The carriage had pulled up outside the restaurant, where yet more uniformed soldiers and liveried footmen were waiting to greet them. The crowds had been pushed back, and the way cleared for their entrance.

“The sign’s up, too,” Adrien said, pointing to where Claire’s name was proudly displayed over the entrance.

Claire felt a surge of pride at the sight of it — the dream come true. Had anyone ever asked her what her dream of marriage would be like, she wouldn’t have said this. Perhaps lots of little girls dream of marrying princes like in a fairytale, but to actually do so…

“I suppose it’s time to face the crowds,” Claire said, glancing at Adrien, who smiled.

“Not for the first time, and not for the last time,” he replied.

“But together,” she said, and, offering him her hand, she nodded to the footman waiting to open the carriage door.

As they stepped down from the carriage, the crowds cheered and a fanfare of trumpets rang out across the square. Together, Claire and Adrien turned and waved, and, in that moment, Claire couldn’t have felt happier with her husband, the man she loved, standing at her side. It was really no different to any other wedding. What mattered was at its heart — the love between two people who, though coming from very different places, had found what was common to them both: love.

“I’m definitely ready for something to eat,” Adrien whispered, as they made their way into the restaurant.

“Then I hope Monsieur Flandenne’s been practicing the recipes I gave him,” Claire replied.

“What’s on the menu? You never told me,” Adrien replied.

Claire smiled and shook her head.

“What do you think? Steamed sponge pudding — your favorite,” she replied.

EPILOGUE

NINE MONTHS LATER: CLAIRE

“Two pork, one chicken, three sole, table seven. I need langoustines and asparagus for table three. And how are those desserts coming for table eight?” Claire called out.

“Nearly ready, chef,” came the reply.

“That’s not good enough — time, please, Alfred. One minute,” Claire said, glancing over to where a young chef was spinning sugar into an intricate topping for a baked Alaska.

“Yes, chef,” he called out, before rushing the plates to the pass.

Claire was in her element. Running a kitchen was like conducting a symphony. Everything had to work in harmony, so that what the diners received appeared effortless. It was a Friday night at Claire’sand every table was booked. The restaurant had opened to critical acclaim and had recently been awarded its first Michelin star. Claire was proud of everything she and Adrien had achieved, but she knew a restaurant could never rest on its laurels.

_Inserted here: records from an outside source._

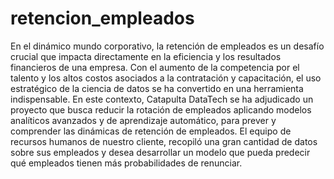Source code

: # retencion_empleados

En el dinámico mundo corporativo, la retención de empleados es un desafío crucial que impacta directamente en la eficiencia y los resultados financieros de una empresa. Con el aumento de la competencia por el talento y los altos costos asociados a la contratación y capacitación, el uso estratégico de la ciencia de datos se ha convertido en una herramienta indispensable. En este contexto, Catapulta DataTech se ha adjudicado un proyecto que busca reducir la rotación de empleados aplicando modelos analíticos avanzados y de aprendizaje automático, para prever y comprender las dinámicas de retención de empleados. El equipo de recursos humanos de nuestro cliente, recopiló una gran cantidad de datos sobre sus empleados y desea desarrollar un modelo que pueda predecir qué empleados tienen más probabilidades de renunciar.
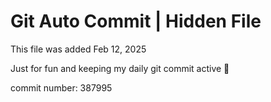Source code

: # Git Auto Commit | Hidden File

This file was added Feb 12, 2025

Just for fun and keeping my daily git commit active 🤪

commit number: 387995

Every night had to be worthy of their accolades, and every dish had to be perfect.

“And now… three chicken, one vegan, one cod,” Claire called out, as another order came through from the dining room.

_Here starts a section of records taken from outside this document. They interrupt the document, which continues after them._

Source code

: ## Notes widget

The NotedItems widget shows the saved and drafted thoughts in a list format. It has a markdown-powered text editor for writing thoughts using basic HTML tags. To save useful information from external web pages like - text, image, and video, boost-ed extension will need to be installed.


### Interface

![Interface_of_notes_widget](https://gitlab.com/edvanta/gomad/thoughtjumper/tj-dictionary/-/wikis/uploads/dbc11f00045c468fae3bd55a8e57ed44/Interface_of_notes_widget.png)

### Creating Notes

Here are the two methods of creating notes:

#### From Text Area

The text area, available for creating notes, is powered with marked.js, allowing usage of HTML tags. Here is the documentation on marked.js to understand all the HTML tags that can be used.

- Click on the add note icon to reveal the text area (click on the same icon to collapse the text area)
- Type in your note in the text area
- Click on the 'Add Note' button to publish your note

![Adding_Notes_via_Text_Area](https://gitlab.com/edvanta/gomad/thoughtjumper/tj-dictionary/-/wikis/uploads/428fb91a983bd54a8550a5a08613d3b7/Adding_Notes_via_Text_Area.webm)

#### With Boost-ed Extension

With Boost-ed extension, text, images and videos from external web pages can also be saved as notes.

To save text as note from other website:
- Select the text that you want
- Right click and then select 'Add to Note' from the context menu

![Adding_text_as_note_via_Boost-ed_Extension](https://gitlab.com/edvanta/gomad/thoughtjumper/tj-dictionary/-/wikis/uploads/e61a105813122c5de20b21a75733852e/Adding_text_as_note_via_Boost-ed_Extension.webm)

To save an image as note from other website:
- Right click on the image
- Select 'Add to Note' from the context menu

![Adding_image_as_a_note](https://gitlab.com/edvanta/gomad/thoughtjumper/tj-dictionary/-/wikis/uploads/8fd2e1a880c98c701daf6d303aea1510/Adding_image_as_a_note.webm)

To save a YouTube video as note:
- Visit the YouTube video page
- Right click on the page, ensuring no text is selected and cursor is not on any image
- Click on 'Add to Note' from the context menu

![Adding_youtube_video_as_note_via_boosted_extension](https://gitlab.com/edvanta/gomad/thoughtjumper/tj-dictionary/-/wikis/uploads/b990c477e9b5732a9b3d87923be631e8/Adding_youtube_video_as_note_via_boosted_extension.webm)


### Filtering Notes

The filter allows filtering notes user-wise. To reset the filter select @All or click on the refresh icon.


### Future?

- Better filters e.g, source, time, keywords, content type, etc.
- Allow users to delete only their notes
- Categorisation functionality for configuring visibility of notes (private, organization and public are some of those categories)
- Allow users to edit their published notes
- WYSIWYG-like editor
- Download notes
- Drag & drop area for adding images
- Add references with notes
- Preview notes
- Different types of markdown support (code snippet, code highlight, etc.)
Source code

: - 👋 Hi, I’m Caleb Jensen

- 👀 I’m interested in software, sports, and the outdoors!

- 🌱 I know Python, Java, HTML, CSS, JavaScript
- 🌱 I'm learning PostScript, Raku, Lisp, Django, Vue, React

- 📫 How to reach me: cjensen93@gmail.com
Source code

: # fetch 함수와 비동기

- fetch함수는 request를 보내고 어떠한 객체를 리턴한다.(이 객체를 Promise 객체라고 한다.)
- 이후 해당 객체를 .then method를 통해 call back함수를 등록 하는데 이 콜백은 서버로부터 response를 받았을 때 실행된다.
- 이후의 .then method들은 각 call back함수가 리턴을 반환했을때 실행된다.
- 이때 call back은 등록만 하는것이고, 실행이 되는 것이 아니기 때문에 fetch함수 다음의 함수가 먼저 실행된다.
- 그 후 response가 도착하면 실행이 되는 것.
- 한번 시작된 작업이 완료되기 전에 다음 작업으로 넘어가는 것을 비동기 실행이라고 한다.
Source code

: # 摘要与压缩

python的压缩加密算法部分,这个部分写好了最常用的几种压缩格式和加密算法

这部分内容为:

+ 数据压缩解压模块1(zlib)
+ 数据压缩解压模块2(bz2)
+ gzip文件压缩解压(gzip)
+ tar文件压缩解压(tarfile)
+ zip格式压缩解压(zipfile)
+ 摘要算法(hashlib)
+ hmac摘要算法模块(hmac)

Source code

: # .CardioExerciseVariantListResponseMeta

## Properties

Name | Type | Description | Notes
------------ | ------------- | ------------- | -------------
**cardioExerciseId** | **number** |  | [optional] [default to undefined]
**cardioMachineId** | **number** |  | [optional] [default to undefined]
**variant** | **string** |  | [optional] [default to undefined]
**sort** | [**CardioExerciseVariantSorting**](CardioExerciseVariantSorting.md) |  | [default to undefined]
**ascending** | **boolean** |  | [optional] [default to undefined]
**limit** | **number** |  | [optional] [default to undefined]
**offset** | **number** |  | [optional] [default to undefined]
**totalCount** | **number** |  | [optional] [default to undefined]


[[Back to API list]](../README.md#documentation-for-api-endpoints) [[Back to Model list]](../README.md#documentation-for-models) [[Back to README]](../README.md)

The waiters were dashing back and forth, and Claire was pleased to see stacks of empty plates, and to hear the compliments from the diners.

“Table three sent their compliments on the langoustines — the prime minister said they were the best he’d ever eaten,” one of the waiters said.

Claire smiled. The prime minister of Luxembourg was dining at the restaurant that night. Adrien often invited visiting dignitaries to dine there, using food, as well as charm, for diplomatic purposes.

“I’m glad to hear it. Let’s hope they enjoy dessert. Are we ready, Alfred?” Claire called out, as the young chef headed to the pass.

“Yes, chef,” he said, placing the baked Alaska in front of her.

A quick wipe of the plate and it was ready to go. Service had been busy that night, and Claire had been working in the restaurant since early that morning. She was tired, but there were still several hours to go. Here, she was no longer the crown princess of Flandenne, but head chef and patron of her own restaurant.

“Right, where are we at now? How are the main courses coming? I’ve got one duck, two sole, and another vegan. Time on these please?” Claire called out.